> _Assignment_
Your reply should be the following data, copied exactly.

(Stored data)
^^^^^^^^^^^^^^^^
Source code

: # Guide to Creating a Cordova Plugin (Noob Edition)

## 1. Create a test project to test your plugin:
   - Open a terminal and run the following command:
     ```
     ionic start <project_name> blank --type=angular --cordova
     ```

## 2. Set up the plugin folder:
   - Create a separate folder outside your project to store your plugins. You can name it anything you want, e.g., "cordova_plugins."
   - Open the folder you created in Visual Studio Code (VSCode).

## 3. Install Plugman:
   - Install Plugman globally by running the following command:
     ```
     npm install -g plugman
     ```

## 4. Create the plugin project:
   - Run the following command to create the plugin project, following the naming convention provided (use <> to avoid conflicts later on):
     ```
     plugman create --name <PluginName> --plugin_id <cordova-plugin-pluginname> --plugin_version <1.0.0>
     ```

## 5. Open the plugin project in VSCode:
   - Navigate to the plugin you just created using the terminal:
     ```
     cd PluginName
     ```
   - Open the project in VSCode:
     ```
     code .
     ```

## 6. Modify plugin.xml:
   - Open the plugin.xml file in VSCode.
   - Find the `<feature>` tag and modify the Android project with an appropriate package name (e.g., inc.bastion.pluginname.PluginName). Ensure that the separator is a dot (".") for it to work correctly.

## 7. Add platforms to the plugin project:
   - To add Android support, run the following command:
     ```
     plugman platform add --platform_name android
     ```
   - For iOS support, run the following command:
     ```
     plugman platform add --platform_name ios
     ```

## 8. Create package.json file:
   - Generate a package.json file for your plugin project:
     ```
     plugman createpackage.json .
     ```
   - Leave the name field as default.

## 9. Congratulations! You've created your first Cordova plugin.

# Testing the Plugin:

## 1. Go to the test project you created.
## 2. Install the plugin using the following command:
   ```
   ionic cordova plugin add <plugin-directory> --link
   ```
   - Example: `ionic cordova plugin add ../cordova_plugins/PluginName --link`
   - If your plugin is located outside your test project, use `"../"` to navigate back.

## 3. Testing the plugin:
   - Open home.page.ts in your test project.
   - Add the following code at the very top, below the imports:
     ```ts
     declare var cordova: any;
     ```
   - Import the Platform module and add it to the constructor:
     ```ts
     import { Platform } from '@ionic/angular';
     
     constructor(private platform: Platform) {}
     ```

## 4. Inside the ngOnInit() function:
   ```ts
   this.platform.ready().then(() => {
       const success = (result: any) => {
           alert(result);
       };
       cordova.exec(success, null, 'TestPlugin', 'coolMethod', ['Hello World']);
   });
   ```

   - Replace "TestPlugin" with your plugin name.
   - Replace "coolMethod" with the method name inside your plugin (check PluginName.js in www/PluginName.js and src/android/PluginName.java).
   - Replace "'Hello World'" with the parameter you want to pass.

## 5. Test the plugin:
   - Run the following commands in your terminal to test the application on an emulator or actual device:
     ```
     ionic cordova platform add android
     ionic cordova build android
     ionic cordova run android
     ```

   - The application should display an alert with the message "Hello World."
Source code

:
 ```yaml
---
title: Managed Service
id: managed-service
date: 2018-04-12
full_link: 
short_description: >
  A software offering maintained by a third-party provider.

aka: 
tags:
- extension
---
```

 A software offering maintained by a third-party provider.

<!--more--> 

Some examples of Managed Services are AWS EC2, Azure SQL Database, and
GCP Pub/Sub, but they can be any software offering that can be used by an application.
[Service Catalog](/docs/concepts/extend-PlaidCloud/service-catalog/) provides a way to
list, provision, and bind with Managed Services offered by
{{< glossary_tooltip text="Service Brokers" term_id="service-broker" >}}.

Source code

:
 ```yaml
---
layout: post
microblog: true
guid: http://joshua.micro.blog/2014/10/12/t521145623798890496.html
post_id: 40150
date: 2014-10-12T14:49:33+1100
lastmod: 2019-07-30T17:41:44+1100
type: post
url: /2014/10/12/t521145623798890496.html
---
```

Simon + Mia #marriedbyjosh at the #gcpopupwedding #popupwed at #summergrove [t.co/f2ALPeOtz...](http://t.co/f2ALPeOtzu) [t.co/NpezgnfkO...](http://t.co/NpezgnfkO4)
^^^^^^^^^^^^^^^^
> _Result of the exercise_
Source code

: # Guide to Creating a Cordova Plugin (Noob Edition)

## 1. Create a test project to test your plugin:
   - Open a terminal and run the following command:
     ```
     ionic start <project_name> blank --type=angular --cordova
     ```

## 2. Set up the plugin folder:
   - Create a separate folder outside your project to store your plugins. You can name it anything you want, e.g., "cordova_plugins."
   - Open the folder you created in Visual Studio Code (VSCode).

## 3. Install Plugman:
   - Install Plugman globally by running the following command:
     ```
     npm install -g plugman
     ```

## 4. Create the plugin project:
   - Run the following command to create the plugin project, following the naming convention provided (use <> to avoid conflicts later on):
     ```
     plugman create --name <PluginName> --plugin_id <cordova-plugin-pluginname> --plugin_version <1.0.0>
     ```

## 5. Open the plugin project in VSCode:
   - Navigate to the plugin you just created using the terminal:
     ```
     cd PluginName
     ```
   - Open the project in VSCode:
     ```
     code .
     ```

## 6. Modify plugin.xml:
   - Open the plugin.xml file in VSCode.
   - Find the `<feature>` tag and modify the Android project with an appropriate package name (e.g., inc.bastion.pluginname.PluginName). Ensure that the separator is a dot (".") for it to work correctly.

## 7. Add platforms to the plugin project:
   - To add Android support, run the following command:
     ```
     plugman platform add --platform_name android
     ```
   - For iOS support, run the following command:
     ```
     plugman platform add --platform_name ios
     ```

## 8. Create package.json file:
   - Generate a package.json file for your plugin project:
     ```
     plugman createpackage.json .
     ```
   - Leave the name field as default.

## 9. Congratulations! You've created your first Cordova plugin.

# Testing the Plugin:

## 1. Go to the test project you created.
## 2. Install the plugin using the following command:
   ```
   ionic cordova plugin add <plugin-directory> --link
   ```
   - Example: `ionic cordova plugin add ../cordova_plugins/PluginName --link`
   - If your plugin is located outside your test project, use `"../"` to navigate back.

## 3. Testing the plugin:
   - Open home.page.ts in your test project.
   - Add the following code at the very top, below the imports:
     ```ts
     declare var cordova: any;
     ```
   - Import the Platform module and add it to the constructor:
     ```ts
     import { Platform } from '@ionic/angular';
     
     constructor(private platform: Platform) {}
     ```

## 4. Inside the ngOnInit() function:
   ```ts
   this.platform.ready().then(() => {
       const success = (result: any) => {
           alert(result);
       };
       cordova.exec(success, null, 'TestPlugin', 'coolMethod', ['Hello World']);
   });
   ```

   - Replace "TestPlugin" with your plugin name.
   - Replace "coolMethod" with the method name inside your plugin (check PluginName.js in www/PluginName.js and src/android/PluginName.java).
   - Replace "'Hello World'" with the parameter you want to pass.

## 5. Test the plugin:
   - Run the following commands in your terminal to test the application on an emulator or actual device:
     ```
     ionic cordova platform add android
     ionic cordova build android
     ionic cordova run android
     ```

   - The application should display an alert with the message "Hello World."
Source code

:
 ```yaml
---
title: Managed Service
id: managed-service
date: 2018-04-12
full_link: 
short_description: >
  A software offering maintained by a third-party provider.

aka: 
tags:
- extension
---
```

 A software offering maintained by a third-party provider.

<!--more--> 

Some examples of Managed Services are AWS EC2, Azure SQL Database, and
GCP Pub/Sub, but they can be any software offering that can be used by an application.
[Service Catalog](/docs/concepts/extend-PlaidCloud/service-catalog/) provides a way to
list, provision, and bind with Managed Services offered by
{{< glossary_tooltip text="Service Brokers" term_id="service-broker" >}}.

Source code

:
 ```yaml
---
layout: post
microblog: true
guid: http://joshua.micro.blog/2014/10/12/t521145623798890496.html
post_id: 40150
date: 2014-10-12T14:49:33+1100
lastmod: 2019-07-30T17:41:44+1100
type: post
url: /2014/10/12/t521145623798890496.html
---
```

Simon + Mia #marriedbyjosh at the #gcpopupwedding #popupwed at #summergrove [t.co/f2ALPeOtz...](http://t.co/f2ALPeOtzu) [t.co/NpezgnfkO...](http://t.co/NpezgnfkO4)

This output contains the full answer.